All that time you waste at the office watching stupid cat videos on YouTube adds up: numbers released by ComScore on Wednesday indicate that U.S. Web users watched more than 10 billion online videos during the month of February. That's a 66 percent gain from the previous year.
Leading the pack, with a 35.4 percent share of videos viewed throughout the month, were Google-owned video sites--in other words, YouTube. The total video count for Google, according to ComScore, is about 3.6 billion, 3.42 billion of which were YouTube-specific. In a distant second place is News Corp.'s Fox Interactive Media (MySpaceTV and its ilk) with 5.8 percent of the market.
Following Fox Interactive are a melange of big tech portals and media companies: Yahoo, Microsoft, Viacom, Time Warner (excluding AOL), Disney, AOL, ABC, and Comcast. Nowhere to be seen is Hulu, the joint video venture between News Corp. and NBC Universal--in February, it was still in private beta. It also doesn't include digital download marketplaces like iTunes.

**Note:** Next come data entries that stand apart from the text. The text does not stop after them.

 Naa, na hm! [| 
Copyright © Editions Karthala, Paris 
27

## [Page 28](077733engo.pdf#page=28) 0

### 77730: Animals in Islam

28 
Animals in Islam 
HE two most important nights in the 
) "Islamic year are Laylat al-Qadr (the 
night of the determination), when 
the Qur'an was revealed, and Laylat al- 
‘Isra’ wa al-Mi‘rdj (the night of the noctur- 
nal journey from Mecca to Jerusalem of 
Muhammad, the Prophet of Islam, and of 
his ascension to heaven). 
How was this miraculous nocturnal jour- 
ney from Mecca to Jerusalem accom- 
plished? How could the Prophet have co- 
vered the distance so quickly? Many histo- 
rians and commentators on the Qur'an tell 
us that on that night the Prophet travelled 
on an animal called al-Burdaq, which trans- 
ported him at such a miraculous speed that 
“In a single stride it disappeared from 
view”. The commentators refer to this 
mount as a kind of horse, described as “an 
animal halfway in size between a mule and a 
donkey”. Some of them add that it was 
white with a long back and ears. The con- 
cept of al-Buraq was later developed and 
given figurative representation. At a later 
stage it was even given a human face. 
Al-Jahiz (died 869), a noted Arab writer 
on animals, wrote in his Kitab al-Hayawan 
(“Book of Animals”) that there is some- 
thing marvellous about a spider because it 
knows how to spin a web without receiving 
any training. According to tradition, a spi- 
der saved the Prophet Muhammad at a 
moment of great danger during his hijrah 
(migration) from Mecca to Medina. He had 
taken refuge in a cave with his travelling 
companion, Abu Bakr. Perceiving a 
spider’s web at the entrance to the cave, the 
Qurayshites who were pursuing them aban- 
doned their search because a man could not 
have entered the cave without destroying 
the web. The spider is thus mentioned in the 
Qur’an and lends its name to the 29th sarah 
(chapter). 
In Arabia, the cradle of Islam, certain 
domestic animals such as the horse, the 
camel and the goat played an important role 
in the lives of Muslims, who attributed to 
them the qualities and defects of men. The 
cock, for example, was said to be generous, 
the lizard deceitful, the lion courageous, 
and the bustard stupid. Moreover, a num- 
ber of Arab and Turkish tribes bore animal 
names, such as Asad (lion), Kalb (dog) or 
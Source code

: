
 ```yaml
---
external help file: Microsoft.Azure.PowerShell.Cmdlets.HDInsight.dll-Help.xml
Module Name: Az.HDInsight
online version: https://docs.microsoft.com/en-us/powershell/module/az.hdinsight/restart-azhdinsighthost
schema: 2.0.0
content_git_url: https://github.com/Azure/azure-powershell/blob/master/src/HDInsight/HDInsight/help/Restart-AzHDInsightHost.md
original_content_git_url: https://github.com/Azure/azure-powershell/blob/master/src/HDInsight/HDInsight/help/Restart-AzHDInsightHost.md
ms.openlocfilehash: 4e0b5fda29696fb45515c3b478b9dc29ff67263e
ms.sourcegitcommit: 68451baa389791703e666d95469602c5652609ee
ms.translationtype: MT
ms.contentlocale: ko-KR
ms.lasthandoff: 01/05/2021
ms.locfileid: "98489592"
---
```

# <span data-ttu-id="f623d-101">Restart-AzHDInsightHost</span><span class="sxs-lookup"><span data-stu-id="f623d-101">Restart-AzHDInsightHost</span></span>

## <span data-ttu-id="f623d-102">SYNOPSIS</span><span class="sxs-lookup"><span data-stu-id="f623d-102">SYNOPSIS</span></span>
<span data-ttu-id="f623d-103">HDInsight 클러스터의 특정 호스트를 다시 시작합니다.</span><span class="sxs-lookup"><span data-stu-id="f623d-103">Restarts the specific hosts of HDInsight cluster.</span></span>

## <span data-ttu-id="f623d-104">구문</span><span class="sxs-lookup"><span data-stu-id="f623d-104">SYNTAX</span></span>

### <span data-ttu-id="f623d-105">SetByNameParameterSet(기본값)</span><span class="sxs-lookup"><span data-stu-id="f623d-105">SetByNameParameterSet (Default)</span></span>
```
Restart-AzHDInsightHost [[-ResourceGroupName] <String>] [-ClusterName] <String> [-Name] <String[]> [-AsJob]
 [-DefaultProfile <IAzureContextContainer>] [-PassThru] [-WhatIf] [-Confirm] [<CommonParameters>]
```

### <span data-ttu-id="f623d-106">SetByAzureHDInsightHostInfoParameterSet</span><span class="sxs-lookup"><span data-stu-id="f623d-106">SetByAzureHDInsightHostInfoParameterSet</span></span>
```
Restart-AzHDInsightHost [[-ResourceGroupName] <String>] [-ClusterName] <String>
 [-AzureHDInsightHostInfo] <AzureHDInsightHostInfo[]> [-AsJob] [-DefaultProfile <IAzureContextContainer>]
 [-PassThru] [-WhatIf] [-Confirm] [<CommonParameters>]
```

But this could be the golden age of online video, in a sense: my colleague Greg Sandoval noted in his coverage of the National Association of Broadcasters conference that as digital video recorders and set-top boxes grow increasingly sophisticated, consumers may have more options for watching TV shows on demand and for watching content on TVs that's currently online-only.
On the other hand, ComScore's numbers don't seem to indicate that long-form TV shows make up a huge chunk of online video. The average video length, according to the statistics, was 2.7 minutes. And the average viewer watched 75 videos in the month of February, which seems to point to a lot of short clips.
What I want to know: How many of those YouTube videos had to do with Rick Astley?